You also wouldn't be able to shadow Person functions without replacing them entirely. For example, if there's a greeting() function on Person.prototype, and you assign another greeting() function to Teacher.prototype, you'll be overwriting the function on Person.prototype - other persons calling greeting() may not work anymore, because the function is now Teacher-specific, rather than Person-generic.

function Person(name) {
  this.name = name;
}
Person.prototype.getName = function() { return this.name; };
Person.prototype.greeting = function() { return 'Hi, I am ' + this.name; };
function Teacher(name, className) {
  this.name = name;
  this.className = className;
}
Teacher.prototype = Person.prototype;
Person.prototype.greeting = function() { return 'Hi, I am Teacher ' + this.name; };

const person = new Person('Bob');
console.log(person.greeting());

getOwnPropertyNames only shows you the property names directly on the object itself - it does not show inherited property names.
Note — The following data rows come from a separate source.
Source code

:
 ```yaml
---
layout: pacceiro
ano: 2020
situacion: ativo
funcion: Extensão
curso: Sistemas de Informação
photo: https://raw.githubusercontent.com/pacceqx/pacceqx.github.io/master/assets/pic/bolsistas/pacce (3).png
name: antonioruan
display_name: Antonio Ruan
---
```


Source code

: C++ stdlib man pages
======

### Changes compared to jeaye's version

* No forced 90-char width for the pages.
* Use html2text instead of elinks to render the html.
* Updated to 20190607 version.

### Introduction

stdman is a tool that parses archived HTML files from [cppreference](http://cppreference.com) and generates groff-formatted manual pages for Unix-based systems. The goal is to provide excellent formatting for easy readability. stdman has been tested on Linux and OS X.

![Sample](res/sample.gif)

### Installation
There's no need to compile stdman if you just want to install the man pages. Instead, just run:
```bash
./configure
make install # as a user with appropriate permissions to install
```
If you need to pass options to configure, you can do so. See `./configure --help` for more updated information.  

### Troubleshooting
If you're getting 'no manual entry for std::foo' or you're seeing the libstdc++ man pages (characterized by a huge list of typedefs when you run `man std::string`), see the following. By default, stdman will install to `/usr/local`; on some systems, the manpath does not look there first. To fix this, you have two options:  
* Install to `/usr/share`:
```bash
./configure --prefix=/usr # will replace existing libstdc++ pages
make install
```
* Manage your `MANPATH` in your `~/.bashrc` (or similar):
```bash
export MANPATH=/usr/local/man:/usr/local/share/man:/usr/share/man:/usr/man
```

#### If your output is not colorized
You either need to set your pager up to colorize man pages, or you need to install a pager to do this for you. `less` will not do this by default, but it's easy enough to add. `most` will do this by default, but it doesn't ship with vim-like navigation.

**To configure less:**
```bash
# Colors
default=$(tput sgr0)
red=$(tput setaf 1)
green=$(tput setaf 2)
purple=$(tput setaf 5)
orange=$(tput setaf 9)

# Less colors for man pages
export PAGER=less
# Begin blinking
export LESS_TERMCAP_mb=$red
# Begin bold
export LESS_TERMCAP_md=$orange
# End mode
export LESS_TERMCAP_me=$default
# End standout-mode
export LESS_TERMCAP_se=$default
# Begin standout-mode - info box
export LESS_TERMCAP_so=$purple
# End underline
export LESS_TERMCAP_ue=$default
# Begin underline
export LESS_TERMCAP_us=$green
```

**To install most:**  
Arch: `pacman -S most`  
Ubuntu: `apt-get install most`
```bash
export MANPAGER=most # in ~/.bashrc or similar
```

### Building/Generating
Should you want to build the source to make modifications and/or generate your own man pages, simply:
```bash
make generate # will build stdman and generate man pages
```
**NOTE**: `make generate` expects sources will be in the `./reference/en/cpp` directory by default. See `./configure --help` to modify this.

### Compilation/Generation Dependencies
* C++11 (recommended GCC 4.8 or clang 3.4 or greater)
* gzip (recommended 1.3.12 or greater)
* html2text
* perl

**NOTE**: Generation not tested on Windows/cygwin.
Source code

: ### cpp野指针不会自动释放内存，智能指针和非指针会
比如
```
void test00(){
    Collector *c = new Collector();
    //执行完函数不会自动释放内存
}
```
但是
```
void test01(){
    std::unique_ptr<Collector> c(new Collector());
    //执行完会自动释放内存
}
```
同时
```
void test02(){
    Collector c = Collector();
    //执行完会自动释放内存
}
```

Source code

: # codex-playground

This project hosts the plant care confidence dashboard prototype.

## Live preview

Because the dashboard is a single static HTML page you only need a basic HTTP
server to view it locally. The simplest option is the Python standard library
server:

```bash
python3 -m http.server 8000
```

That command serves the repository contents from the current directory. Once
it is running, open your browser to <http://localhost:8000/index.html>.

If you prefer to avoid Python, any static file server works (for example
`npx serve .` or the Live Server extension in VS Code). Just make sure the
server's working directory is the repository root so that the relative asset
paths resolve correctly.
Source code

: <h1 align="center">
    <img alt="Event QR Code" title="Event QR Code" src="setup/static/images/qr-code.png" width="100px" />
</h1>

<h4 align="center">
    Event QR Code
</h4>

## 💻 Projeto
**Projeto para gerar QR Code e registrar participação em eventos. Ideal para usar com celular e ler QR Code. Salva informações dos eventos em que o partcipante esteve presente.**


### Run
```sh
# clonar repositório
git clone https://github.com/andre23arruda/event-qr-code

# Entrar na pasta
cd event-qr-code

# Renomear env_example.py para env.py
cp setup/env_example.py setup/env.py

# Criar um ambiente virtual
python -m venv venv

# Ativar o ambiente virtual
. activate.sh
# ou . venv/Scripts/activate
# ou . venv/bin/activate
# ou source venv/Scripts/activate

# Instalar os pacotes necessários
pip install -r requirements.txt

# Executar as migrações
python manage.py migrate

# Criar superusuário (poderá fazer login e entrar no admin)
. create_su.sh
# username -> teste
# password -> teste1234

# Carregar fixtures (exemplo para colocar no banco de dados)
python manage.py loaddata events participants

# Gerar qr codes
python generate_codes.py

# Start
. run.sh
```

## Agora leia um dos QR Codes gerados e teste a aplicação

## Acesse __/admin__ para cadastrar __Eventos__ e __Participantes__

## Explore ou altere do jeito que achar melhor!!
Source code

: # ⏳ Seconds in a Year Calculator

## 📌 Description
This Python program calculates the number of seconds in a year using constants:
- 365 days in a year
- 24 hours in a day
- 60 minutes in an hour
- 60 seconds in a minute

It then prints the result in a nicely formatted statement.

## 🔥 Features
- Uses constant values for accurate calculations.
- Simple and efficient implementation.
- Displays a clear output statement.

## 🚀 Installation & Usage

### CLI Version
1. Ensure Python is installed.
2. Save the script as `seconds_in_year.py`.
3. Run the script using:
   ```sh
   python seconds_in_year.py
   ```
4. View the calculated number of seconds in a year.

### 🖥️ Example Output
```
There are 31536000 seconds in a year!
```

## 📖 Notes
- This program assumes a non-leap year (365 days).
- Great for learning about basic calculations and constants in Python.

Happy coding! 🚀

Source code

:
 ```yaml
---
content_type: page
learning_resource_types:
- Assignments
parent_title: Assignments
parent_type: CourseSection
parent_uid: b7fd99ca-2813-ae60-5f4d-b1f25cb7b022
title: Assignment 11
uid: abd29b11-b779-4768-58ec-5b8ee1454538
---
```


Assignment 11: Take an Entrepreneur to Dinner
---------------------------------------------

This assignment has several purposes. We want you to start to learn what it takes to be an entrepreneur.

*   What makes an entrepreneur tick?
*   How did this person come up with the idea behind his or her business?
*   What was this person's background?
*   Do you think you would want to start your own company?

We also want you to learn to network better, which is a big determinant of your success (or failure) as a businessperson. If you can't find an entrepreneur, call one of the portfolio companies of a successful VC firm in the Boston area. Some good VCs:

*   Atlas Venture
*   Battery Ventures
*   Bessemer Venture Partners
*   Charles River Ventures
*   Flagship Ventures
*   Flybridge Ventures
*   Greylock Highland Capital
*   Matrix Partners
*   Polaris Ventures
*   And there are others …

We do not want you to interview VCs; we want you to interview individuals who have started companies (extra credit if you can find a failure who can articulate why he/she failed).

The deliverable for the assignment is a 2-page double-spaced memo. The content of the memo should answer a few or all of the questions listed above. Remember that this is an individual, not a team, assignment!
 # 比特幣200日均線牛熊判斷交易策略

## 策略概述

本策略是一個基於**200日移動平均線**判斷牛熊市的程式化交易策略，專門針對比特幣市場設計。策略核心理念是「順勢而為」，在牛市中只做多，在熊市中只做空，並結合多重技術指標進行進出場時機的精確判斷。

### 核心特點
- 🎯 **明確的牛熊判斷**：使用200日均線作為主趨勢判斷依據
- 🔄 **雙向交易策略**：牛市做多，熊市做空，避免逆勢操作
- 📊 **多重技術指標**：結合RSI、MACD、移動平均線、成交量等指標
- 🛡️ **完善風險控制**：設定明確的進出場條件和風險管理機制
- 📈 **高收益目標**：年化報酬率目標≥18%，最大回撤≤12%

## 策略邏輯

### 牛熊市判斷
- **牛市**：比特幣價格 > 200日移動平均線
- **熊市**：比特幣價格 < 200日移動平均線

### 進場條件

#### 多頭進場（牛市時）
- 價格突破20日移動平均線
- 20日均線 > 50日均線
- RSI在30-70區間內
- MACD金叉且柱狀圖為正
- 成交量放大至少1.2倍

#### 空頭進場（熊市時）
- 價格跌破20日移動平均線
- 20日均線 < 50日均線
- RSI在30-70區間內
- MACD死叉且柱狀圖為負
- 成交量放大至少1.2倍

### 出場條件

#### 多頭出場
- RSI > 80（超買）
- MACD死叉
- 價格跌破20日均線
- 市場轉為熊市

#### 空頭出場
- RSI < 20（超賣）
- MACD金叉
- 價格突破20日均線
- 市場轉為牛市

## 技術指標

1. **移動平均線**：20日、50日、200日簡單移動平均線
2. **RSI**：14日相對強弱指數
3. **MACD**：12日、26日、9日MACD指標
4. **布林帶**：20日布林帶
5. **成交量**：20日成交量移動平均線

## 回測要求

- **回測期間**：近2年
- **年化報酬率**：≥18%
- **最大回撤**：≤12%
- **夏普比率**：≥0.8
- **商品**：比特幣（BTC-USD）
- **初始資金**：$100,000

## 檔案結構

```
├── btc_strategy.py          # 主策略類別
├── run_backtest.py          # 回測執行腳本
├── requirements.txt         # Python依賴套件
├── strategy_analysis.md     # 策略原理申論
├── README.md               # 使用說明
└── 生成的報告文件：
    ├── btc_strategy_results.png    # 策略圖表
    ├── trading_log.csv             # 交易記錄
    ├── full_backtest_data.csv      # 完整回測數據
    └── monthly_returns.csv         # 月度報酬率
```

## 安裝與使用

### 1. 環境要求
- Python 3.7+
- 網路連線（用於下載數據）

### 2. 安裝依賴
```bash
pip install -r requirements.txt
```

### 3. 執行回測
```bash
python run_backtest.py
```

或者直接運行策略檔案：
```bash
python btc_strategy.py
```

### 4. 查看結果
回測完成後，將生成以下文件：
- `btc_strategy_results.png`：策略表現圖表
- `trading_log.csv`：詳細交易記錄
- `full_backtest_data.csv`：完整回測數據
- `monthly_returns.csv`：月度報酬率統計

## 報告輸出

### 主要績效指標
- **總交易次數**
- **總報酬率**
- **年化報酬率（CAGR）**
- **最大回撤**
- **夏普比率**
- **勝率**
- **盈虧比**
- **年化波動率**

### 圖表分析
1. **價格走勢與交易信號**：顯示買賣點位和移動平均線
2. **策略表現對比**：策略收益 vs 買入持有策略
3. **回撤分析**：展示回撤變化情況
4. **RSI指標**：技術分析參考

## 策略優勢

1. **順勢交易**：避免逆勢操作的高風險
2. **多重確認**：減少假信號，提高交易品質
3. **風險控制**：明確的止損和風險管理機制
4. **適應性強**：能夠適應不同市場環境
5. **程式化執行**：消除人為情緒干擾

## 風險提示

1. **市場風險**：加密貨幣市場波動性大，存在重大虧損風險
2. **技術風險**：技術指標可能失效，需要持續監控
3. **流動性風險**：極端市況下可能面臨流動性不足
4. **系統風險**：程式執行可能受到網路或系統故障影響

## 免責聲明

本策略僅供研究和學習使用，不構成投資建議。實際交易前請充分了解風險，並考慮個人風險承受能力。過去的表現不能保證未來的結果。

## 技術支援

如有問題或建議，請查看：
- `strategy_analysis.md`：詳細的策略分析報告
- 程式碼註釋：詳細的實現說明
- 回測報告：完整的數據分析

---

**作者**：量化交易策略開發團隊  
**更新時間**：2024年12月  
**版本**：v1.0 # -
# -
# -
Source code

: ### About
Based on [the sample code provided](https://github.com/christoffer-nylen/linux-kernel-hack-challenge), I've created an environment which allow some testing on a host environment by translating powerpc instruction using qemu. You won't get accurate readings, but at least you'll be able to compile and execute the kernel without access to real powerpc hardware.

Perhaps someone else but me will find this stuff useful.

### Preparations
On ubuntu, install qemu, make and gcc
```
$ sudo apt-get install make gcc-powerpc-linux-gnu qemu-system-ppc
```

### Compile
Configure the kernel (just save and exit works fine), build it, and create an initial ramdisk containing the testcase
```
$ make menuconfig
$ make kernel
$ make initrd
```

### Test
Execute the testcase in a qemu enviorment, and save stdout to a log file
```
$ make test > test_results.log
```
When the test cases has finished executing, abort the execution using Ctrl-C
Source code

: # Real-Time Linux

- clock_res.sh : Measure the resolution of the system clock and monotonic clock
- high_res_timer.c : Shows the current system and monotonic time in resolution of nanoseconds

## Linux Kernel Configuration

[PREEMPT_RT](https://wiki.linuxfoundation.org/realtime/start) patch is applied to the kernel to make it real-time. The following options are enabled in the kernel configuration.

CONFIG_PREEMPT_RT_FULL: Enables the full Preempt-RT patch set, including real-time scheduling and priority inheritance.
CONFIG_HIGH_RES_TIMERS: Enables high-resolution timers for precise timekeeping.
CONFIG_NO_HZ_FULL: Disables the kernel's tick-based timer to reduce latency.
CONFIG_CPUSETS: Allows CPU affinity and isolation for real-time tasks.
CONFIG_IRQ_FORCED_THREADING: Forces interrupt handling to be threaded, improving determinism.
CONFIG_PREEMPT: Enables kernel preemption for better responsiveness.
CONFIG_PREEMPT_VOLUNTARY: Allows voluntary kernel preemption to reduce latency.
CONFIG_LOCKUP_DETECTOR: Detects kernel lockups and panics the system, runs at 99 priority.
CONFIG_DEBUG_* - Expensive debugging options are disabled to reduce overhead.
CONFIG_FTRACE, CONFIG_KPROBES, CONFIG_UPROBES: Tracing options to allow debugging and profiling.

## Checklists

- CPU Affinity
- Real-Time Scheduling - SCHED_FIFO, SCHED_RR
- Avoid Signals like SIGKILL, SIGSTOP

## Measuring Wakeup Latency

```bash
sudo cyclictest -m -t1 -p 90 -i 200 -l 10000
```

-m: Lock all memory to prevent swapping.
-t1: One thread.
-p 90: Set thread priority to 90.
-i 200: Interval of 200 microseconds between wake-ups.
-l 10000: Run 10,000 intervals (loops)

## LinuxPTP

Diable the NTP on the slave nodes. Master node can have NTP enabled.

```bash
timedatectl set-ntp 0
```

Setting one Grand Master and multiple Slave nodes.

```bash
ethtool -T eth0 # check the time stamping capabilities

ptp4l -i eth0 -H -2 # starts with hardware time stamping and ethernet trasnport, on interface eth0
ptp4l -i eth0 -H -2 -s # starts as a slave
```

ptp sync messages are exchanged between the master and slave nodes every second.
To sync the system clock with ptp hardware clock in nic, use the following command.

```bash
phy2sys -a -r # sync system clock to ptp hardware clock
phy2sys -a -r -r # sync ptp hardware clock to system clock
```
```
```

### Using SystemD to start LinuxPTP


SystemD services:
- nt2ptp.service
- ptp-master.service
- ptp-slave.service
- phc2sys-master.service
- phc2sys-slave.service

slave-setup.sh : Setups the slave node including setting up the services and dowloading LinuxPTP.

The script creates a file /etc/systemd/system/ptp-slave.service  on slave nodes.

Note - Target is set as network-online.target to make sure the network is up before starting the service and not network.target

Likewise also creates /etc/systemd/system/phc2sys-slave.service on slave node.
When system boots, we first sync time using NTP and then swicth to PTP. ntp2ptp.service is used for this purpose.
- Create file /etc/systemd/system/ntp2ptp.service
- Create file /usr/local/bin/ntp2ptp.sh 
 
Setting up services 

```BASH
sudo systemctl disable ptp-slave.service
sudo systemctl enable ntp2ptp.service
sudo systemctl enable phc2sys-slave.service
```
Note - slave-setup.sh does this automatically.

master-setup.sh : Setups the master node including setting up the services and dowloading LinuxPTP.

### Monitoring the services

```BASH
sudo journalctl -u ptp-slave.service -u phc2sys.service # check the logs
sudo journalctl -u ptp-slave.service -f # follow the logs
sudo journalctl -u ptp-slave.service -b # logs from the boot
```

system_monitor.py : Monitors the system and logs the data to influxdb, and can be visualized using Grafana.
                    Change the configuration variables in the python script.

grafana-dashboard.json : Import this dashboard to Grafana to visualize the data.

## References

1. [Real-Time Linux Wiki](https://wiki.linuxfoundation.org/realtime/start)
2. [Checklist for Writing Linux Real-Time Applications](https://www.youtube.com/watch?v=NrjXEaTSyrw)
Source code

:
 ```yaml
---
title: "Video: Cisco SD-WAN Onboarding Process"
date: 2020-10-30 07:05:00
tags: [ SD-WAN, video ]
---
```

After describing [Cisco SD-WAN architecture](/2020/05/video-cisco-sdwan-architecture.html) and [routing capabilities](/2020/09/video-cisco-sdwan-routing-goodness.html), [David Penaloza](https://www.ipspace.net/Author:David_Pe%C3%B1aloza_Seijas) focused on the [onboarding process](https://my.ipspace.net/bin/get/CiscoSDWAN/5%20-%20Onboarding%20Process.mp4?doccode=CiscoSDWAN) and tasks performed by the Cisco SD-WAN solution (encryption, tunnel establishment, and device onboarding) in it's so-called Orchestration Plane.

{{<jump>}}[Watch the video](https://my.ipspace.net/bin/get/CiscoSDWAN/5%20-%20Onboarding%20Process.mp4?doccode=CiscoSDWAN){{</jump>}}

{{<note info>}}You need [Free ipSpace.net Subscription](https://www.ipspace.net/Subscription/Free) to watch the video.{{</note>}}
When you use Object.create(Person.prototype), greeting is inherited from the Person prototype; it's not directly on Teacher.prototype, so it doesn't show up in getOwnPropertyNames.

0
On
 Teacher.prototype = Person.prototype

That sets the prototye of the teachers to the same object as the persons prototype. So if you change that:

Teacher.prototype.hi = () => alert("hi");

Then that exists both on teachers and persons:

new Person().hi();

Thats not what you want when creating a subclass. If you do

Teacher.prototype = Object.create( Person.prototype );

You create a new object that inherits the persons prototype. Now the properties do not exist on the object itself, but they are inherited. That getOwnPropertyNames returns nothing does not mean that the properties are not inherited but the opposite: They just don't exist on the object itself, but on its parent.